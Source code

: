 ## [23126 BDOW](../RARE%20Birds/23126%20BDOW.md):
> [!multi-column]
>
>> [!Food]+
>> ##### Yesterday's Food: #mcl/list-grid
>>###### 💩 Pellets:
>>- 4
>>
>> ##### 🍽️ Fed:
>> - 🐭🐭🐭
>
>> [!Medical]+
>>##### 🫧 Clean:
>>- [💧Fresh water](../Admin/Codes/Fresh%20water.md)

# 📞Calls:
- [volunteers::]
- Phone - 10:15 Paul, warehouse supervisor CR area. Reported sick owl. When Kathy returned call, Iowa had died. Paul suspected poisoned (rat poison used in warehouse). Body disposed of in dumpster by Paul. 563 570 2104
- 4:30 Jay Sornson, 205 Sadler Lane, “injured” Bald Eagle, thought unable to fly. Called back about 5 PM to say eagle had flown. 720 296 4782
********************
When you answer, repeat all of the material exactly as given.

### Exercise answer
Source code

: ## [23126 BDOW](../RARE%20Birds/23126%20BDOW.md):
> [!multi-column]
>
>> [!Food]+
>> ##### Yesterday's Food: #mcl/list-grid
>>###### 💩 Pellets:
>>- 4
>>
>> ##### 🍽️ Fed:
>> - 🐭🐭🐭
>
>> [!Medical]+
>>##### 🫧 Clean:
>>- [💧Fresh water](../Admin/Codes/Fresh%20water.md)

# 📞Calls:
- [volunteers::]
- Phone - 10:15 Paul, warehouse supervisor CR area. Reported sick owl. When Kathy returned call, Iowa had died. Paul suspected poisoned (rat poison used in warehouse). Body disposed of in dumpster by Paul. 563 570 2104
- 4:30 Jay Sornson, 205 Sadler Lane, “injured” Bald Eagle, thought unable to fly. Called back about 5 PM to say eagle had flown. 720 296 4782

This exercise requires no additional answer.